We helped a large P&C insurer modernize its outdated quote-to-bind to accelerate new feature introductions and improve the user experience.

  • Solution: Within a year, the rebuilt application included a cloud-native architecture and was rolled out across many U.S. states using a platform as a service (PaaS) cloud model. The solution resulted in 50% shorter release cycles and new feature introductions. And the company attained an 80% faster quote-to-bind process.


Figure 1

2    Reduce legacy IT costs to fund innovation

The high cost of legacy IT, including infrastructure, application maintenance and upgrades, can starve innovation. Moving applications to the cloud frees funds by shifting capital expense for data-center upgrades to a predictable operational expense. Application maintenance costs drop when monolithic applications are replaced with modular microservices, which enables developers to quickly update features by working on affected microservices instead of modifying an entire application.

Recommendations:
  • Develop a roadmap to gradually move core applications and data to the cloud.
  • Adopt the cloud version of existing applications. To create a distinctly branded user experience for commercial applications, such as Salesforce, build a microservices-based front end.
  • Modernize legacy mainframe and server applications by converting them to a microservices architecture.
Industry example:

A leading life and annuity insurer wanted a faster way to build and deploy customized portals for its thousands of affinity groups, each of which expected a tailored experience.

  • Solution: Using Amazon Web Services (AWS) core components, we built a single, unified portal with a dynamic user interface branded for each affinity group. The solution resulted in a 35% reduction in five-year total cost of ownership for the affinity group portals, due to the managed cloud infrastructure and automation.
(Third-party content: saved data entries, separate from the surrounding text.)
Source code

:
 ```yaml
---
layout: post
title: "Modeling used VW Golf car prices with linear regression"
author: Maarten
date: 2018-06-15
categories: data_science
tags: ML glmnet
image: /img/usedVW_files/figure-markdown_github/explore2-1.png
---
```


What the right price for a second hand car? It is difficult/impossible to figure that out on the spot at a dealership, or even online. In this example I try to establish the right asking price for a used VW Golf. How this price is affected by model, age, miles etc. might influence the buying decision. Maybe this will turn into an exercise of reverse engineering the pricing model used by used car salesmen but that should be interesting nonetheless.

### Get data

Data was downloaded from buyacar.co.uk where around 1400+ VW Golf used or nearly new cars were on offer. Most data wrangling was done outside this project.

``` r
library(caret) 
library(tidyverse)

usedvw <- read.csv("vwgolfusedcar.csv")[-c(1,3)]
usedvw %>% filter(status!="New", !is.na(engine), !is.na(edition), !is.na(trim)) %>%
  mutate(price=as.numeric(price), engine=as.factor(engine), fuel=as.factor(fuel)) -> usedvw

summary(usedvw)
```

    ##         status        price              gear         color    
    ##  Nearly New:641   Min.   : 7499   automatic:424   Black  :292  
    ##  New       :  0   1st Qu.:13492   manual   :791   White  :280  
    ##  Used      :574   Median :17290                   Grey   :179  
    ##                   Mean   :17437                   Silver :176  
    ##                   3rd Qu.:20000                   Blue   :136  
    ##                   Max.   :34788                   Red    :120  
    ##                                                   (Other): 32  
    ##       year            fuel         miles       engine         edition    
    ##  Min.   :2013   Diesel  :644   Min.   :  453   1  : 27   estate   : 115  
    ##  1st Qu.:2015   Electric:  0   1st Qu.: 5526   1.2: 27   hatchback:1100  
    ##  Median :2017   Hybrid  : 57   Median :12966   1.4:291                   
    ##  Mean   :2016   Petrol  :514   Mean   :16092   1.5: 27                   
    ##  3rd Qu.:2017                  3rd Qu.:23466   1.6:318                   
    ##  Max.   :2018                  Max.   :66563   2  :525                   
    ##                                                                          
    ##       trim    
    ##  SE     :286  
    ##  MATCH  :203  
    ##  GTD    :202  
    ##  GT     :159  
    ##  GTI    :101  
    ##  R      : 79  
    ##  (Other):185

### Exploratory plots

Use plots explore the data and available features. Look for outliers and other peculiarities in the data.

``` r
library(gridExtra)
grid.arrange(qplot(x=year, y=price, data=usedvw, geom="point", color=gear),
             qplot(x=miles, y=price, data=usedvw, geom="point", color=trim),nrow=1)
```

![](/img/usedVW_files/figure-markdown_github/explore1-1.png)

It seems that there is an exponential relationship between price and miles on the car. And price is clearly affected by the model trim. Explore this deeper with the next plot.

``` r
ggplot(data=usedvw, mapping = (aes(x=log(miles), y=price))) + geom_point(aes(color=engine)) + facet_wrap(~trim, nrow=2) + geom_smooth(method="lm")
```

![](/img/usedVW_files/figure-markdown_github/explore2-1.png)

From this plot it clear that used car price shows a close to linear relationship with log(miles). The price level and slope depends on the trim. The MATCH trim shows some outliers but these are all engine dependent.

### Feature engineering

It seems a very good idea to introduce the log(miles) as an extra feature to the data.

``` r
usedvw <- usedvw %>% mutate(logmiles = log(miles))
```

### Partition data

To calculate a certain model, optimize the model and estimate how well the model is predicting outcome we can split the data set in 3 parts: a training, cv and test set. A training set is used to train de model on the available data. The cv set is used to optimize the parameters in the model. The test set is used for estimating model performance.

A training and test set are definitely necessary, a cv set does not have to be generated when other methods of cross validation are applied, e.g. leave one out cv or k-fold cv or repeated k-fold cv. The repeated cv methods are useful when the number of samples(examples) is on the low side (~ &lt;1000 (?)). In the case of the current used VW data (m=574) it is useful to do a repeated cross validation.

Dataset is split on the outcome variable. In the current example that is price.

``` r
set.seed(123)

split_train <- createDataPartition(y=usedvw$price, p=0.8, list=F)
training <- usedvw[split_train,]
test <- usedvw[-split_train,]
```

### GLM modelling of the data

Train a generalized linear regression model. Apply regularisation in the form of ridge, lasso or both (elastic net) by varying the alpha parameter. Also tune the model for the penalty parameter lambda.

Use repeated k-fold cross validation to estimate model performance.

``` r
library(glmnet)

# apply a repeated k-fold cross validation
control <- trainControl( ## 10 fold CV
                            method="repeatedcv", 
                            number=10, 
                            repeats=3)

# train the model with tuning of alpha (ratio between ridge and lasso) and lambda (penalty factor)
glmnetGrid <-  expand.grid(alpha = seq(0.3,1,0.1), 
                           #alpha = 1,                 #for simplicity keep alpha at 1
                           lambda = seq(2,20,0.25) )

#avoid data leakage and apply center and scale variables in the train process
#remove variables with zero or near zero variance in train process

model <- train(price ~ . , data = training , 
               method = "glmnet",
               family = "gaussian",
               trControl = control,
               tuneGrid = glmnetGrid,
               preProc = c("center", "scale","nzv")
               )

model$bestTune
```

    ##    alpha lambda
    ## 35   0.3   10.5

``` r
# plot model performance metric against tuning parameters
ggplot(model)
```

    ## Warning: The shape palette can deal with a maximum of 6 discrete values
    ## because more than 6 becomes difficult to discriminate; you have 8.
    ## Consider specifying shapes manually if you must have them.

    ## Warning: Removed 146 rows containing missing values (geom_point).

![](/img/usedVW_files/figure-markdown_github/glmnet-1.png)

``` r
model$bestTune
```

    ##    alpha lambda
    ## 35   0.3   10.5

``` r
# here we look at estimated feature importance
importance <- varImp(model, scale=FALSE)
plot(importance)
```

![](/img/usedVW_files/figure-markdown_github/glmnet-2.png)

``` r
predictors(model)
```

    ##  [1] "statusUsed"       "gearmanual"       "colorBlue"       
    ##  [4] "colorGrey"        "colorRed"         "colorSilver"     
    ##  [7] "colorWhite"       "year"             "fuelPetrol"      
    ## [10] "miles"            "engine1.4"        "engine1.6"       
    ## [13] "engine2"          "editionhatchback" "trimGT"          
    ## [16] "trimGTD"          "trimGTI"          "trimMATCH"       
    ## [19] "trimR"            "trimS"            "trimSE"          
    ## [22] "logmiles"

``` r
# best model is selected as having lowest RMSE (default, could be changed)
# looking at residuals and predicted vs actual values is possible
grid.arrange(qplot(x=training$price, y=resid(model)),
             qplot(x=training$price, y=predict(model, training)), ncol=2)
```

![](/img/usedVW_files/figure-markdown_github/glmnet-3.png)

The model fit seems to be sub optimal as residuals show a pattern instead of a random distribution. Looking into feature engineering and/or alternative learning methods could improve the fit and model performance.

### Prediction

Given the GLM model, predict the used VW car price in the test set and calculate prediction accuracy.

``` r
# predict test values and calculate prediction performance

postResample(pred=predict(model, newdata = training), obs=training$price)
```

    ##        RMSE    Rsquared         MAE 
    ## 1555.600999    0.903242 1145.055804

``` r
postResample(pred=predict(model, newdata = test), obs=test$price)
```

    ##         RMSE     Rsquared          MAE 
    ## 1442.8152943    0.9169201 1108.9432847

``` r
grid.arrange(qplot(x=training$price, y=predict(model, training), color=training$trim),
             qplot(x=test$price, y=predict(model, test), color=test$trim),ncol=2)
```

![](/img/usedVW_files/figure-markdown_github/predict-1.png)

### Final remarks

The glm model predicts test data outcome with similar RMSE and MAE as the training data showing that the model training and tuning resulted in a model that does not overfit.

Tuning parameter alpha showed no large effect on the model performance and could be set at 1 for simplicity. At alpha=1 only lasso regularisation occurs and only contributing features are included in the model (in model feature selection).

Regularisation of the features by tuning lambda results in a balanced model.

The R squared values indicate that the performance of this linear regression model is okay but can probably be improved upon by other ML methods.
New web portals could be launched every month versus every three months.
3    Grow revenue by differentiating the customer journey

In today’s crowded insurance market, even the most appealing new offerings will fail if the customer journey is cumbersome.

Customers evaluate insurance-product experiences based on their convenience, the speed to resolution (such as policy activation or claim payout) and personalization.

Technologies such as electronic document capture and processing, robotic process automation (RPA), and robo-advisors improve serviceability to create a competitive advantage.

Recommendations:
  • Accelerate policy issuance and claims settlement by adopting straight-through processing (STP).
  • Replace manual data reentry with RPA.
  • Create a seamless digital experience across the value chain — from engagement to claims.
  • Build robo-advisors to support customer product selection, next-best action, investment advice and other stressful decisions.
Industry example:

A global insurer sought growth by partnering with airlines, travel agencies and multiple other distribution channels to introduce a new product that offered one-click enrollment, pay-per-ride coverage and real-time claim payments via a mobile app. With the larger customer base, the company also needed more capacity to handle the influx of claims.

  • Solution: To handle low-value claims, we built an AI-based STP solution. Customers now use a mobile app to describe the incident via text, voice or video and upload the necessary proof. As a result, claims processing improved to three minutes from more than five days. Also, the company now has the capacity to handle 50% more claims.


Figure 2

Looking ahead

To compete with nontraditional market entrants, insurance companies should first identify their comparative advantage — whether it be product, experience or distribution — and then do some combination of the following:

  • Modernize existing applications by adding a new interface or by making them cloud-native to reduce management costs and accelerate new feature introductions.
  • Build new microservices-based applications to meet new customer needs, leveraging AI, IoT, ML and RPA to differentiate the customer journey.
  • Accelerate time-to-market by distributing new products through exchanges, marketplaces or aggregators. This will afford time to build an internal distribution channel if desired.